* _Work instructions_:
Your task is to gather the lines below that hold the string "blocks".

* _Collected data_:
════════════════
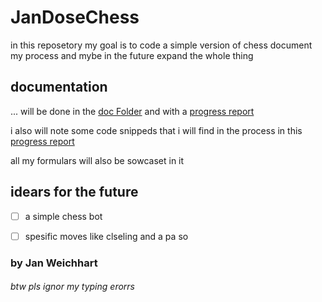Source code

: # JanDoseChess

in this reposetory my goal is to code a simple version of chess document my process and mybe in the future expand the whole thing

## documentation

... will be done in the [doc Folder](./doc/) and with a [progress report](./doc/ProgressReport.md)

i also will note some code snippeds that i will find in the process in this [progress report](./doc/ProgressReport.md)

all my formulars will also be sowcaset in it

## idears for the future

- [ ] a simple chess bot
  
- [ ] spesific moves like clseling and a pa so
  
### by Jan Weichhart

###### btw  pls ignor my typing erorrs 
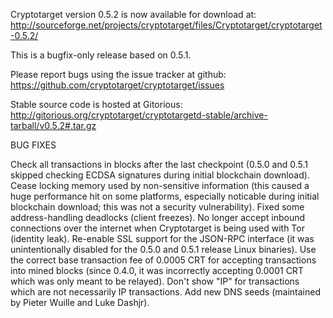 Cryptotarget version 0.5.2 is now available for download at:
http://sourceforge.net/projects/cryptotarget/files/Cryptotarget/cryptotarget-0.5.2/

This is a bugfix-only release based on 0.5.1.

Please report bugs using the issue tracker at github:
https://github.com/cryptotarget/cryptotarget/issues

Stable source code is hosted at Gitorious:
http://gitorious.org/cryptotarget/cryptotargetd-stable/archive-tarball/v0.5.2#.tar.gz

BUG FIXES

Check all transactions in blocks after the last checkpoint (0.5.0 and 0.5.1 skipped checking ECDSA signatures during initial blockchain download).
Cease locking memory used by non-sensitive information (this caused a huge performance hit on some platforms, especially noticable during initial blockchain download; this was
not a security vulnerability).
Fixed some address-handling deadlocks (client freezes).
No longer accept inbound connections over the internet when Cryptotarget is being used with Tor (identity leak).
Re-enable SSL support for the JSON-RPC interface (it was unintentionally disabled for the 0.5.0 and 0.5.1 release Linux binaries).
Use the correct base transaction fee of 0.0005 CRT for accepting transactions into mined blocks (since 0.4.0, it was incorrectly accepting 0.0001 CRT which was only meant to be relayed).
Don't show "IP" for transactions which are not necessarily IP transactions.
Add new DNS seeds (maintained by Pieter Wuille and Luke Dashjr).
════════════════
* _Answer below_:
Check all transactions in blocks after the last checkpoint (0.5.0 and 0.5.1 skipped checking ECDSA signatures during initial blockchain download).
Use the correct base transaction fee of 0.0005 CRT for accepting transactions into mined blocks (since 0.4.0, it was incorrectly accepting 0.0001 CRT which was only meant to be relayed).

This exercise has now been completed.